■ ACTION ITEM ■
Which lines in the records below contain the word "that"? Copy each one.

■ THE INPUT ■
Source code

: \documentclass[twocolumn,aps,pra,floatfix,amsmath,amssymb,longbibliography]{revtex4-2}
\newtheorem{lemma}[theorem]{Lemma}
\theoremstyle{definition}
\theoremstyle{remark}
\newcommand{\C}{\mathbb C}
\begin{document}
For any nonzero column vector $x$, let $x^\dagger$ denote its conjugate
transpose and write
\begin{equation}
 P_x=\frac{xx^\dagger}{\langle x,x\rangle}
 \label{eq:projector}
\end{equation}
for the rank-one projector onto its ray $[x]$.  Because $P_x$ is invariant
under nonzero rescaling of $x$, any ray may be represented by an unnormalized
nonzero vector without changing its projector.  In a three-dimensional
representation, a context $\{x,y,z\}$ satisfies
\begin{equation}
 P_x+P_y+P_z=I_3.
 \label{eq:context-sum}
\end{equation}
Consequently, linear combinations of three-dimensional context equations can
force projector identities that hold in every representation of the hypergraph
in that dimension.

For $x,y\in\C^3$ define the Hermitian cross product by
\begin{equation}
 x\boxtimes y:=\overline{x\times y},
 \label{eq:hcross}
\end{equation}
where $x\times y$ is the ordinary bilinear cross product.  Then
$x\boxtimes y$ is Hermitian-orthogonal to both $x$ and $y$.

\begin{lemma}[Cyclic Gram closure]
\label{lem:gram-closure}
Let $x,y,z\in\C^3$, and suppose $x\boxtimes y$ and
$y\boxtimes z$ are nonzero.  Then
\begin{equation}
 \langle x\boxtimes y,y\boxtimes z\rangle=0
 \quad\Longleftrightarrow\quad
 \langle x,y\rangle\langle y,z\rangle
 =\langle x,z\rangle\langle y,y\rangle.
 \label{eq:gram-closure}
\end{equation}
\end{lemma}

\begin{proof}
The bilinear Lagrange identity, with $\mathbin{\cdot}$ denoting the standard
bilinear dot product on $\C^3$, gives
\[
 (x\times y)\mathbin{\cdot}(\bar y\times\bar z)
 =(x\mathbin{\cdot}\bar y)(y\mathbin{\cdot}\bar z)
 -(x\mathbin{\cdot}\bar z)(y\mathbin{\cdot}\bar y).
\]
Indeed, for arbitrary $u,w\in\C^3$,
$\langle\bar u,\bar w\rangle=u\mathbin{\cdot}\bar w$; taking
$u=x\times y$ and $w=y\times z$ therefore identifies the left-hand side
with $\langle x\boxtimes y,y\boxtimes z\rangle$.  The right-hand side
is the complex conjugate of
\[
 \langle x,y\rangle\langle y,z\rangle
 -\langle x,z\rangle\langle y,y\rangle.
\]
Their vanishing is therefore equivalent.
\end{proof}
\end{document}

■ EXERCISE SOLUTION ■
force projector identities that hold in every representation of the hypergraph
in that dimension.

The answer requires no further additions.